In another study, Chen and Jahanshahi [
25] deployed DL and Naïve Bayes data fusion schemes (NB-CNN) in detecting cracks in nuclear power plants. In this study, the authors proposed a novel data fusion scheme that helped to enhance the overall performance of the system. Furthermore, in another study, a single-stage CNN architecture was modified and used to detect potholes, and was then incorporated to determine pothole depth using 3D images and achieved a mean error of less than 5% [
26].
Automatic pavement crack detection approaches have been proposed and show a promising future for crack detection. A mask R-CNN attained 83.3% precision, 82.2% F1-score, and 70.1% mean intersection-over-union (mIoU) at 4.2 frames per second (FPS) [
27]. Multiscale feature fusion deep neural networks achieved 88.1% and 87.8% in F1-score and mAP using YOLOv3 with four-scale detection layers (FDL) [
14]. Zhang et al. [
28] proposed a crack-patch-only (CPO) supervised generative adversarial learning for an end-to-end training approach to detect pavement cracks. The authors used a set of three datasets with 118, 400 and 68 images, respectively.
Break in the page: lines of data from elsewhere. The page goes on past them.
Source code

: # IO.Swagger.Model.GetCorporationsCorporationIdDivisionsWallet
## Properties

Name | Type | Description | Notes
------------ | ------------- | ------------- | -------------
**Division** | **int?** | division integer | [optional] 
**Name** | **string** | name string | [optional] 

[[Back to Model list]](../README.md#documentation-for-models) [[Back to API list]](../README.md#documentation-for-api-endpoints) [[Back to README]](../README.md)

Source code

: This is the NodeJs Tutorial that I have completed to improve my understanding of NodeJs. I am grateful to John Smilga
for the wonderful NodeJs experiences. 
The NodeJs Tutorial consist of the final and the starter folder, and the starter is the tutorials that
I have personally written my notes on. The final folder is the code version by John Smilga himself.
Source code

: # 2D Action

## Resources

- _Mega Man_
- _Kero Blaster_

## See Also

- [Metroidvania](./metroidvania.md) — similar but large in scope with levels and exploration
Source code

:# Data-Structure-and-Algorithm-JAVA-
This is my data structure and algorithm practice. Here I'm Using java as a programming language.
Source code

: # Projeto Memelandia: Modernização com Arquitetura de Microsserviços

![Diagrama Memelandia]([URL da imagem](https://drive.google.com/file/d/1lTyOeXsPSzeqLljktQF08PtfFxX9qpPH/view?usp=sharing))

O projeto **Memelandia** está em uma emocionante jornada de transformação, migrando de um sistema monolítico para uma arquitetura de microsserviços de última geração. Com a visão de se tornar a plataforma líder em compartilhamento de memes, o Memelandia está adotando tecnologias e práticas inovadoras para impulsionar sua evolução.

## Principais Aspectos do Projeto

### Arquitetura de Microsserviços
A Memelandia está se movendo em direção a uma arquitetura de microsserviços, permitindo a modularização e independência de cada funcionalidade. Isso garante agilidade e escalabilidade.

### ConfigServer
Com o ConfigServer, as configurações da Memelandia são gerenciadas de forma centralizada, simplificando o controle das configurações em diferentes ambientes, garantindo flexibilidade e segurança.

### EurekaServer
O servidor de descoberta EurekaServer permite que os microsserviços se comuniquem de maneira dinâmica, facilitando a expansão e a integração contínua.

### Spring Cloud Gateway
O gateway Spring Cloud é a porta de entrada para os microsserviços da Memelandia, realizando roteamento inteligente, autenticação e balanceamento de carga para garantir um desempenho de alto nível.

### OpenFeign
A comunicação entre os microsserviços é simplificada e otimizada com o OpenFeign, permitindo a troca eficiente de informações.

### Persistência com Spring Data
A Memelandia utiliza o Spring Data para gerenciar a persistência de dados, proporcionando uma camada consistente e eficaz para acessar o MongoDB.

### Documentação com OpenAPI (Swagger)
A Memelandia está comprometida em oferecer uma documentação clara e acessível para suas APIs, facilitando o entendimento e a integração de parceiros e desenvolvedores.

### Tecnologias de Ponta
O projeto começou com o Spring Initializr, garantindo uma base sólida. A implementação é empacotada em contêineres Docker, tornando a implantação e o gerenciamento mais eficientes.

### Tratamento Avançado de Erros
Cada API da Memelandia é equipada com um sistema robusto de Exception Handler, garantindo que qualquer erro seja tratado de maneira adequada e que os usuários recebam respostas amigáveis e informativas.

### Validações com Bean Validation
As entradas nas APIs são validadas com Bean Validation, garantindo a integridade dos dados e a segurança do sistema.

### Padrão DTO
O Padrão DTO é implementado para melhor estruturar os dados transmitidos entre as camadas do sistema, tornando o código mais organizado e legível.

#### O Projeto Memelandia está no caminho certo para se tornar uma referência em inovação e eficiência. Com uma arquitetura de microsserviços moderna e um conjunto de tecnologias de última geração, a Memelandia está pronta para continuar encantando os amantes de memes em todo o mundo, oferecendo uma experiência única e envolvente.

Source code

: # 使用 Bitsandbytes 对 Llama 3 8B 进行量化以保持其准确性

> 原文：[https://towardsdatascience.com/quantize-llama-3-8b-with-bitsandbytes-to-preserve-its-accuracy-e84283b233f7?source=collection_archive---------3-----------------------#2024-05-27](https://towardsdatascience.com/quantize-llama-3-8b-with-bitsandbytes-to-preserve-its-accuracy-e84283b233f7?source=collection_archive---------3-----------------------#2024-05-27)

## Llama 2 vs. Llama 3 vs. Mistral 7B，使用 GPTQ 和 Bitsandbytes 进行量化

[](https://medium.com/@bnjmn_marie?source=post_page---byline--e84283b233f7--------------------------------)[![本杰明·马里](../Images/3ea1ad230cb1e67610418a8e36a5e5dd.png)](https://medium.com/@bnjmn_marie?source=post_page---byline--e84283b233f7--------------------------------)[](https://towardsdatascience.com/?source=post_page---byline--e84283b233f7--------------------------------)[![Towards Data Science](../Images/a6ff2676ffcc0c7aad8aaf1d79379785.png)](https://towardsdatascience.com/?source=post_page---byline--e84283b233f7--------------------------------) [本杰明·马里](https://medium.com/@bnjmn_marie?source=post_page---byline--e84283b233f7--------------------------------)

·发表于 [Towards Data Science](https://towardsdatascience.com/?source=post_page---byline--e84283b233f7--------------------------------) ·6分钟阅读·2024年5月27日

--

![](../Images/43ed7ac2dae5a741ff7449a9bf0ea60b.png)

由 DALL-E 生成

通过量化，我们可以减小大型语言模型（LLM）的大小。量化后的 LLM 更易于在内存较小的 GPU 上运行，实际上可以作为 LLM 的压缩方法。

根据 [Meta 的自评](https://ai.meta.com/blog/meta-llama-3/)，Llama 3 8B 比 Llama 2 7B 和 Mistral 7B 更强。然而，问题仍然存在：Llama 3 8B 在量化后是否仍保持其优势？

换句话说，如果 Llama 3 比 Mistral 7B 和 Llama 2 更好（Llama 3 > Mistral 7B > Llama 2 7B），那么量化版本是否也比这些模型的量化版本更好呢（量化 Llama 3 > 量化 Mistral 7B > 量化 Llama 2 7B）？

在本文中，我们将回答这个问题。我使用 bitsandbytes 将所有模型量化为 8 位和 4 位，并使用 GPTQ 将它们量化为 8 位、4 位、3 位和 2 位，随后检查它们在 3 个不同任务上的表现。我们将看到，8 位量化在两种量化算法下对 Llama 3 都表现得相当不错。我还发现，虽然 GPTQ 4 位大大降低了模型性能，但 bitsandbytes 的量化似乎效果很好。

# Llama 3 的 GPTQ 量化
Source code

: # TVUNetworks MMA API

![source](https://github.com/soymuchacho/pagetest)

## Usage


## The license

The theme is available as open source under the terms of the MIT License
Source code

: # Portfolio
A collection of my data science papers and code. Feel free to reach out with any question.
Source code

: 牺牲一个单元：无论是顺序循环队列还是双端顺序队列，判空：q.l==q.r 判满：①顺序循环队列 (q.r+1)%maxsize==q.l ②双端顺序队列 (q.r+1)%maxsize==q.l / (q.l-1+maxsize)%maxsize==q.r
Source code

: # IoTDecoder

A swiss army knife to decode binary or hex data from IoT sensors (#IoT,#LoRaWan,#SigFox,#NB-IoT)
The first set was collected using an iPhone from the road surface, the second was collected using a line-scan industrial camera mounted on the top of a vehicle running at 100 km/h, and the third was composed of industrial images. This model attained 86.53% precision and 91.29% recall. In this study, the authors solved the ‘All Black’ issue observed in a previous study by Zhang et al. [
29] which is reported to be a serious issue in pavement crack detection. In Zhang et al. [
30], the authors used a deep learning approach to train a model. The dataset used was composed of 2200 3D pavement images, and the developed model attained good results in precision (90.13%), recall (87.63%), and F1-score (88.86%). Another study by Kanaeva and Ivanova [
31] used R-CNN-based and U-Net-based segmentation models to detect road pavement cracks using synthetic images and attained an Intersection over Union (IoU) of 47% metrics on real images with road surface cracks, which falls in the acceptable range.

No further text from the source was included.